KPD and DOT: Immediate help is requested

If history is a lesson, we must vote ‘no’

KPD and DOT: Immediate help is requested

On the morning of July 5, I was walking to my place of work across Nawiliwili Road from the mall. As I approached Nawiliwili Road from the mall entrance fronting Starbucks, I noticed an elderly woman (local, if that helps some of you accept what I am saying better) who had been standing there for some time.

When I got next to her, I found out why — she told me she was afraid to cross. She was waiting for another person to cross the street with her, fearful that she would be hit by a passing car. Does this seem right to anyone reading this? If so, could you please write a response letter and explain why?

This crosswalk, nearest the Kaumuali‘i Highway-end of Nawiliwili Road, is a deathtrap for unsuspecting pedestrians. I have crossed the road at that spot at least twice per day almost every day since the middle of last November. Nearly every day, some idiot goes barreling through that intersection in manner that seems completely oblivious to the fact that there is a crosswalk there.

Don’t try to blame this on the tourists. Locals and tourists alike don’t pay attention or don’t seem to care — they see this long stretch of road or the soon-to-be-changing light down the road and feel some urge to go as fast as they can. They don’t stop if a pedestrian is waiting to cross, and they often don’t slow down or stop if the pedestrian is already in the crosswalk. It’s particularly scary when two cars are traveling side by side down the road and a pedestrian is crossing. One car may stop, but the other just keeps going.

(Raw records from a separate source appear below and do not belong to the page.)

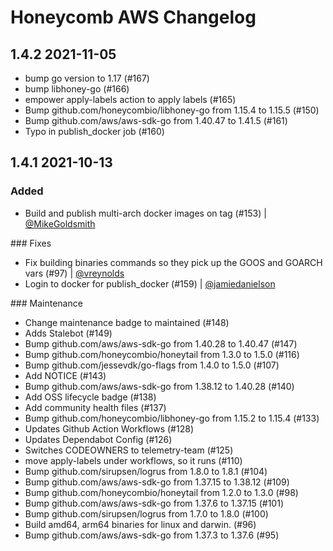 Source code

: # Honeycomb AWS Changelog

## 1.4.2 2021-11-05

- bump go version to 1.17 (#167)
- bump libhoney-go (#166)
- empower apply-labels action to apply labels (#165)
- Bump github.com/honeycombio/libhoney-go from 1.15.4 to 1.15.5 (#150)
- Bump github.com/aws/aws-sdk-go from 1.40.47 to 1.41.5 (#161)
- Typo in publish_docker job (#160)

## 1.4.1 2021-10-13

### Added

- Build and publish multi-arch docker images on tag (#153) | [@MikeGoldsmith](https://github.com/MikeGoldsmith)

### Fixes

- Fix building binaries commands so they pick up the GOOS and GOARCH vars (#97) | [@vreynolds](https://github.com/vreynolds)
- Login to docker for publish_docker (#159) | [@jamiedanielson](https://github.com/jamiedanielson)

### Maintenance

- Change maintenance badge to maintained (#148)
- Adds Stalebot (#149)
- Bump github.com/aws/aws-sdk-go from 1.40.28 to 1.40.47 (#147)
- Bump github.com/honeycombio/honeytail from 1.3.0 to 1.5.0 (#116)
- Bump github.com/jessevdk/go-flags from 1.4.0 to 1.5.0 (#107)
- Add NOTICE (#143)
- Bump github.com/aws/aws-sdk-go from 1.38.12 to 1.40.28 (#140)
- Add OSS lifecycle badge (#138)
- Add community health files (#137)
- Bump github.com/honeycombio/libhoney-go from 1.15.2 to 1.15.4 (#133)
- Updates Github Action Workflows (#128)
- Updates Dependabot Config (#126)
- Switches CODEOWNERS to telemetry-team (#125)
- move apply-labels under workflows, so it runs (#110)
- Bump github.com/sirupsen/logrus from 1.8.0 to 1.8.1 (#104)
- Bump github.com/aws/aws-sdk-go from 1.37.15 to 1.38.12 (#109)
- Bump github.com/honeycombio/honeytail from 1.2.0 to 1.3.0 (#98)
- Bump github.com/aws/aws-sdk-go from 1.37.6 to 1.37.15 (#101)
- Bump github.com/sirupsen/logrus from 1.7.0 to 1.8.0 (#100)
- Build amd64, arm64 binaries for linux and darwin. (#96)
- Bump github.com/aws/aws-sdk-go from 1.37.3 to 1.37.6 (#95)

There is no traffic signal or crossing light at this intersection. There is at the Haleko Road intersection further down the street, but it is ridiculous to expect people to walk a few hundred feet down the road to the signaled crosswalk when there is a perfectly good marked crosswalk which is closer.

Either Kaua‘i Police Department needs to station a regular patrol at that intersection and heavily fine those who ignore pedestrian safety, or a crossing signal and light need to go up at that intersection. Someone is going to get hurt there. It’s amazing that it hasn’t already happened.

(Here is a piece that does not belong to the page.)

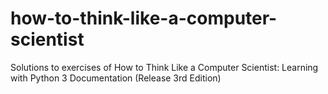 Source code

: # how-to-think-like-a-computer-scientist
Solutions to exercises of How to Think Like a Computer Scientist: Learning with Python 3 Documentation (Release 3rd Edition)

It should never be the case that the elderly in this community, or anyone else for that matter, have to fear crossing the street. Since we can not count on individuals

to act responsibly, we once again have to ask government to step in and provide assistance to force the issue.

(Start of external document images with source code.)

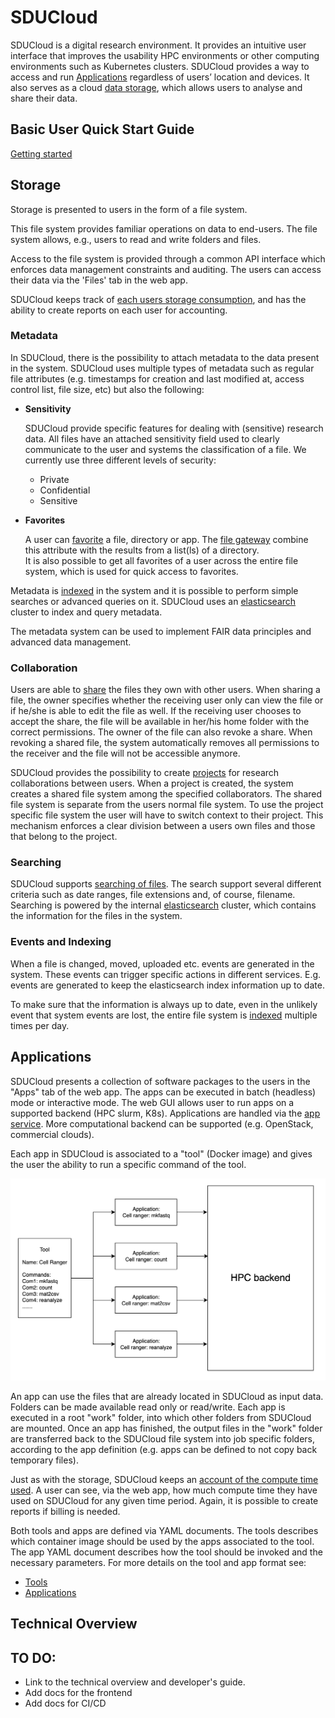 # SDUCloud

SDUCloud is a digital research environment. It provides an intuitive user
interface that improves the usability HPC environments or other computing
environments such as Kubernetes clusters. SDUCloud provides a way to access and
run [Applications](./app-service) regardless of users’ location and devices. It
also serves as a cloud [data storage](./storage-service), which allows users to
analyse and share their data.

<!-- TOOD Maybe talk about how this is an integrated platform. -->

## Basic User Quick Start Guide

[Getting started](https://escience.sdu.dk/index.php/sducloud/)

## Storage

Storage is presented to users in the form of a file system.

This file system provides familiar operations on data to end-users. The file
system allows, e.g., users to read and write folders and files.

Access to the file system is provided through a common API interface which
enforces data management constraints and auditing. The users can access their
data via the 'Files' tab in the web app.

SDUCloud keeps track of [each users storage
consumption](./accounting-storage-service), and has the ability to create
reports on each user for accounting.

### Metadata

In SDUCloud, there is the possibility to attach metadata to the data present in
the system. SDUCloud uses multiple types of metadata such as regular file
attributes (e.g. timestamps for creation and last modified at, access control
list, file size, etc) but also the following:

- **Sensitivity**   

  SDUCloud provide specific features for dealing with (sensitive) research data.
  All files have an attached sensitivity field used to clearly communicate to
  the user and systems the classification of a file. We currently use three
  different levels of security:

    - Private
    - Confidential
    - Sensitive

- **Favorites**   

  A user can [favorite](./file-favorite-service) a file, directory or app. The
  [file gateway](./file-gateway-service) combine this attribute with the results
  from a list(ls) of a directory.   
  It is also possible to get all favorites of a user across the entire file
  system, which is used for quick access to favorites.

Metadata is [indexed](./indexing-service) in the system and it is possible to
perform simple searches or advanced queries on it. SDUCloud uses an
[elasticsearch](https://www.elastic.co/products/elasticsearch) cluster to index
and query metadata.

The metadata system can be used to implement FAIR data principles and advanced
data management.

### Collaboration

Users are able to [share](./share-service) the files they own with other users.
When sharing a file, the owner specifies whether the receiving user only can
view the file or if he/she is able to edit the file as well. If the receiving
user chooses to accept the share, the file will be available in her/his home
folder with the correct permissions. The owner of the file can also revoke a
share. When revoking a shared file, the system automatically removes all
permissions to the receiver and the file will not be accessible anymore.

SDUCloud provides the possibility to create [projects](./project-service) for
research collaborations between users. When a project is created, the system
creates a shared file system among the specified collaborators. The shared file
system is separate from the users normal file system. To use the project
specific file system the user will have to switch context to their project. This
mechanism enforces a clear division between a users own files and those that
belong to the project.

### Searching

SDUCloud supports [searching of files](./filesearch-service). The search support
several different criteria such as date ranges, file extensions and, of course,
filename. Searching is powered by the internal
[elasticsearch](https://www.elastic.co/products/elasticsearch) cluster, which
contains the information for the files in the system.

### Events and Indexing

When a file is changed, moved, uploaded etc. events are generated in the system.
These events can trigger specific actions in different services. E.g. events
are generated to keep the elasticsearch index information up to date.

To make sure that the information is always up to date, even in the unlikely
event that system events are lost, the entire file system is
[indexed](./indexing-service) multiple times per day. 

## Applications

SDUCloud presents a collection of software packages to the users in the "Apps"
tab of the web app. The apps can be executed in batch (headless) mode or
interactive mode. The web GUI allows user to run apps on a supported backend
(HPC slurm, K8s). Applications are handled via the [app
service](./app-service). More computational backend can be supported (e.g.
OpenStack, commercial clouds).

Each app in SDUCloud is associated to a "tool" (Docker image) and gives the user
the ability to run a specific command of the tool. 

![Application to tool association](./wiki/ApplicationAndTool.png)

An app can use the files that are already located in SDUCloud as input data.
Folders can be made available read only or read/write. Each app is executed in a
root "work" folder, into which other folders from SDUCloud are mounted. Once an
app has finished, the output files in the "work" folder are transferred back to
the SDUCloud file system into job specific folders, according to the app
definition (e.g. apps can be defined to not copy back temporary files).

Just as with the storage, SDUCloud keeps an [account of the compute time
used](./accounting-compute-service). A user can see, via the web app, how much
compute time they have used on SDUCloud for any given time period. Again, it is
possible to create reports if billing is needed.

Both tools and apps are defined via YAML documents. The tools describes which
container image should be used by the apps associated to the tool. The app YAML
document describes how the tool should be invoked and the necessary parameters.
For more details on the tool and app format see:
 - [Tools](./app-service/wiki/tools.md)
 - [Applications](./app-service/wiki/apps.md)

## Technical Overview

## TO DO:

- Link to the technical overview and developer's guide.
- Add docs for the frontend
- Add docs for CI/CD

I look forward to hearing the complaints about this letter, such as “our rights are being taken away,” “there are too many laws,” “you can’t protect people from everything,” “there are already too many signal lights on this island,” “you try change our way of life,” blah, blah, blah.

People have a right to be able to cross a street safely. If individuals would act responsibly, there would be no need to ask local government to step in.

Michael Mann, Lihu‘e

If history is a lesson, we must vote ‘no’

In this highly charged, controversial issue of getting greater hydro power on Kaua‘i — we now have six minor operations going — let’s examine an aspect of the plan that has not been adequately discussed.

We hear from Kaua‘i Island Utility Cooperative the word “trust, trust, trust” over and over. But let’s move back about 10 years when KIUC was in the process of buying Kaua‘i Electric from Citizens Utility and see exactly why or if we should trust what KIUC is proposing to do today.

In 2001, a group led by Greg Gardner held a series of meetings around Kaua‘i telling the people that $285 million was the best price at which KE could be bought.

Based on strenuous objection from some of our citizens and the Consumer Advocate, the Public Utilities Commission rejected that price. However, in 2002, the PUC approved a $220-million price that was still $50 million over the KE book value. Actually, we noted the ‘Ele‘ele plant that was being bought was a rust bucket and the only good assets we got for this outrageous price were the power lines that had been destroyed by Hurricane Iniki.

As a side note, Citizens Utilities’ stock soared on the big board after dumping KE to KIUC — interesting!

But back to “trust.” The same investment banker who was part of the “best price deal” in selling KE is an integral part of the Free Flow Power/Federal Energy Regulatory Commission deal being proposed today! And the same legal counsel that was there to advise KIUC in 2001 and 2002 is still the one giving legal opinions to the KIUC Board of Directors and CEO today!

If past history is a lesson, we need to heed. Then, with all due respect to our KIUC CEO, we must vote “no” on this ballot measure. As a co-op, we the rate-paying members are the owners. As such, we deserve a voice, and our views should have been included in the Voters Guide, in addition to the self-serving position penned by KIUC management.

Nearly everyone wants hydro power on Kaua‘i, as we desperately need to get off the fossil-fuel kick. But, as Kaipo Asing so often said, this whole issue is about the  process, and this process has been skewed from the get go.